If you think reading the news cycle is exhausting, imagine working in it — or as Broder Van Dyke phrased it, “being deep in the trenches.” In a world where digital news spreads fast, it’s up to Broder Van Dyke and her journalist counterparts to fact check the information she publishes for accuracy. “In this climate, where we see politics just changing a lot, it’s so important that the media is fact-checking,” she says. “There is so much information that swirls, that is false, and it can be uncanny how these people you know who are really smart people are still sharing them and not thinking more deeply about it.”

Be conscious
“Be particular about who you follow,” Broder Van Dyke says. “Even my husband will be like, ‘Oh, it was in the Washington Post or whatever,’ and no, that was in the Washington Times. It isn’t the same thing. It’s so subtle and they’re trying to trick you.” Although there’s no perfect publication, stick to the most reputable and objective websites.

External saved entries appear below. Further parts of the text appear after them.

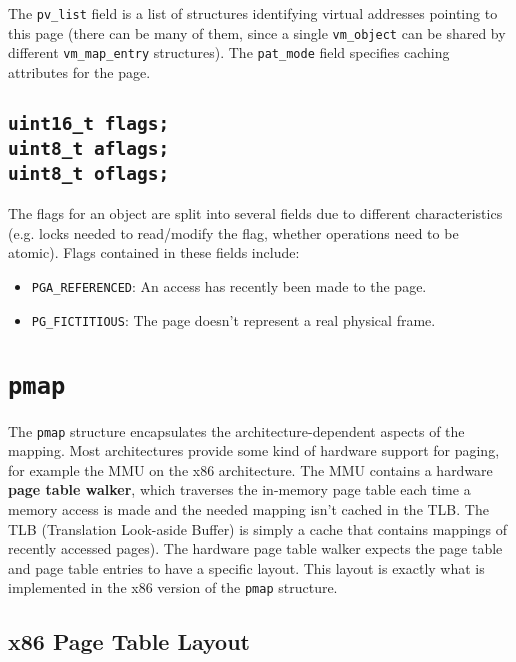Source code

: \documentclass[shortabstract, english]{iithesis}
\begin{document}
The \texttt{pv_list} field is a list of structures identifying virtual
addresses pointing to this page (there can be many of them, since a single
\texttt{vm_object} can be shared by different
\texttt{vm_map_entry} structures). The \texttt{pat_mode} field
specifies caching attributes for the page.

\subsection*{\texttt{uint16_t flags;} \\ \texttt{uint8_t aflags;}
  \\ \texttt{uint8_t oflags;}}

The flags for an object are split into several fields due to different
characteristics (e.g. locks needed to read/modify the flag, whether operations
need to be atomic). Flags contained in these fields include:

\begin{itemize}
  \item \texttt{PGA_REFERENCED}: An access has recently been made to the page.
  \item \texttt{PG_FICTITIOUS}: The page doesn't represent a real physical frame.
\end{itemize}


\section{\texttt{pmap}}

The \texttt{pmap} structure encapsulates the architecture-dependent
aspects of the mapping. Most architectures provide some kind of hardware support
for paging, for example the MMU on the x86 architecture. The MMU contains a
hardware \textbf{page table walker}, which traverses the in-memory page table
each time a memory access is made and the needed mapping isn't cached in the
TLB. The TLB (Translation Look-aside Buffer) is simply a cache that contains
mappings of recently accessed pages). The hardware page table walker expects the
page table and page table entries to have a specific layout. This layout is
exactly what is implemented in the x86 version of the \texttt{pmap}
structure.

\subsection{x86 Page Table Layout}
\end{document}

Support your news organizations
More news outlets are having membership programs to help them continue what they do best. Broder Van Dyke suggests supporting both local and national publications. “We can’t break these news stories without resources.”

Debunk misinformation
At BuzzFeed, there’s an entire section dedicated to debunking trending Internet stories. Aptly called “Debunked,” these explainer articles make it easier to decipher what’s real and what’s not. “Instead of explaining it to my great aunt, I can just share this,” Broder Van Dyke says.

Seek the truth
“I know people see things and it reinforces their bias, so they’re almost not looking for the truth,” she says. Keep your own biases in mind when you seek out and consume the news.